Jon Greene, a resident of Orchard Grove subdivision off Watt Road, replaced Commissioner Drew Carson, who resigned last spring.
“Recently, we lost a Planning Commissioner because he moved, and that left us with an open seat,” Mayor Ron Williams said as he appointed Greene to take Carson’s place.
“We welcome Jon to our Planning Commission,” Williams added.
“Thank you for your vote of confidence,” Greene said. “I’ll give it my best shot and try to be an active member of the Planning Commission team and do my best.”
Greene’s interest in Town government started when he attended a public meeting March 8 concerning Anchor Park. At that time, he said he thought he was attending a meeting on the Watt Road/Kingston Pike corridor, which was March 21, but after arriving at the earlier meeting, he decided to stick around.
Since that time, Greene has attended many other Town meetings and currently is participating in the Introduction to Farragut class. Greene said Williams got to know him at those meetings and learned of Greene’s engineering background.
On another matter, the Board approved a charter for its new Tourism/Visitor Advisory Committee, created to “advise and assist elected officials and staff with tourism initiatives,” Farragut Tourism coordinator Karen Tindal said.
The members will be appointed at the Oct. 11 Board meeting.
The committee will be made up of nine members — one Board member, as well as a representative from lodging, attractions, restaurants, retail, residents and a youth member.
Each committee member will have two-year terms, with the first year staggering, and the committee will meet six times a year with the possibility of additional called meetings, Tindal said.

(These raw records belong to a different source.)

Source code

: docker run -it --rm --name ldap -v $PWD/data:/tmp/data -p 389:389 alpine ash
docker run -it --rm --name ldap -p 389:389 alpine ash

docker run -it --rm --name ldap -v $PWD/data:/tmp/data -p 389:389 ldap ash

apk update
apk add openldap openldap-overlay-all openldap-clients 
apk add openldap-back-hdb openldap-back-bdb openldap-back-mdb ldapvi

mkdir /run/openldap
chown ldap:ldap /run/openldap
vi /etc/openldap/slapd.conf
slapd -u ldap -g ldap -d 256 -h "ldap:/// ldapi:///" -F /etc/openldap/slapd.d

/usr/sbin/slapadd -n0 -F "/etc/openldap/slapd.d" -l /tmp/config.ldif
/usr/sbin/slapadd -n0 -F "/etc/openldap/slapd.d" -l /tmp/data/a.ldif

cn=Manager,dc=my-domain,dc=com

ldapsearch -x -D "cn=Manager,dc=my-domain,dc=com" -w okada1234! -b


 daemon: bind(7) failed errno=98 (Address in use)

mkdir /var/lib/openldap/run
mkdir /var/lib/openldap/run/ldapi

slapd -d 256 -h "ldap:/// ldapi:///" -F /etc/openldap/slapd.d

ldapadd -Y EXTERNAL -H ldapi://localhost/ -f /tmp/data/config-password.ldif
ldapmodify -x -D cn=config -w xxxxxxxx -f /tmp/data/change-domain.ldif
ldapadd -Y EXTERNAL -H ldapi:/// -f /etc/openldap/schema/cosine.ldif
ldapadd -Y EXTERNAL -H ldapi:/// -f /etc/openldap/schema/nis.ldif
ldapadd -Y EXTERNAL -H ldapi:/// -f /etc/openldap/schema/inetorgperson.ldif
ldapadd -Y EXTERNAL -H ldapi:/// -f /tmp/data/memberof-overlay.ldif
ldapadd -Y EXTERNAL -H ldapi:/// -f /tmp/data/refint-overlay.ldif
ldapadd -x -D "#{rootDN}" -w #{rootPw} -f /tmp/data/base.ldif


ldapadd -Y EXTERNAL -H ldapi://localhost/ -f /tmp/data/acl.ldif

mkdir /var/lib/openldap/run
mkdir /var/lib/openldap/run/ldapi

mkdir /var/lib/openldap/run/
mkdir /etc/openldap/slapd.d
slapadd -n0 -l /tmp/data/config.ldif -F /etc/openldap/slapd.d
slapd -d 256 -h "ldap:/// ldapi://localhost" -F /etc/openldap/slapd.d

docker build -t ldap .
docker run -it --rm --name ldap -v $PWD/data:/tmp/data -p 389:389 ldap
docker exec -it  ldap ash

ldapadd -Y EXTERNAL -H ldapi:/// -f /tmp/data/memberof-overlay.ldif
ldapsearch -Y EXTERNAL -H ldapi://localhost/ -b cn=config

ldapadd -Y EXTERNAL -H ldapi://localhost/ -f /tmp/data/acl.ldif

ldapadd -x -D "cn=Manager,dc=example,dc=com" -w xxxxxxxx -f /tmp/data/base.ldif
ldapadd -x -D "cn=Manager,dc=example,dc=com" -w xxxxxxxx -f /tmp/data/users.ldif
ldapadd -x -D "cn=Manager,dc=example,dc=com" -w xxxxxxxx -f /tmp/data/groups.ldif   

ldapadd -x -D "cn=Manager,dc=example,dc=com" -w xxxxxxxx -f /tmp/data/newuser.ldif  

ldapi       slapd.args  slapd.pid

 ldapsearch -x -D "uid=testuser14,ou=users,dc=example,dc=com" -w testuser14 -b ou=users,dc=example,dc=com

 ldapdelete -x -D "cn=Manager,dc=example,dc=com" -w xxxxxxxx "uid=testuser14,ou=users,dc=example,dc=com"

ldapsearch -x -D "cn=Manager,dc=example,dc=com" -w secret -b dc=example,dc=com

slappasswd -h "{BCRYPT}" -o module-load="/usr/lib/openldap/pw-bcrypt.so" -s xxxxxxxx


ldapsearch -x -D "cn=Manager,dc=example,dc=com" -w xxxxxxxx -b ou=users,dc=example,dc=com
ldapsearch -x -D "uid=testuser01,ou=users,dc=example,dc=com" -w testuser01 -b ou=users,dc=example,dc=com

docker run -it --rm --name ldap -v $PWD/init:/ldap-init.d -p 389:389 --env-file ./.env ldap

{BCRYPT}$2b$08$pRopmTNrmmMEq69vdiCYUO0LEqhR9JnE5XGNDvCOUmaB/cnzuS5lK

The board originally was called “tourism committee” but Vice Mayor Louise Povlin made the motion to change it to “Tourism/Visitor Advisory Committee.”
“Because residents hear tourism, they think we are trying to become a Dollywood-type tourism destination, and that’s not what we’re trying to do,” she said.
Povlin explained the committee simply is trying to bring together businesses that would draw in visitors to Farragut.
She also made the motion to reduce the number of members to nine.
“I would like to dial back,” she said. “I think 11 members are too many. We are currently seeing in other committees where there are so many members that nobody really steps up,” Povlin said.
“The key here is to have four members of tourism — someone in lodging, somebody with a type of attraction and definitely a restaurant and retail,” Williams said. “Then four at-large would make it an even number, and you are breaking tie, if there was one, with an alderman.”
Interested individuals still can apply in Town Hall for seats on Farragut Tourism/Visitor Advisory Committee. They also can go online to apply at townoffarragut.org/tourism.
Application deadline is Friday, Sept. 28.
“We launched the Visit Farragut website,” Tindal said. “We have contracted for some state and regional advertising; we’ve held informational meetings with Farragut hotels and connected with Farragut businesses; and we have been involved in research and planning of the (tourism) program.”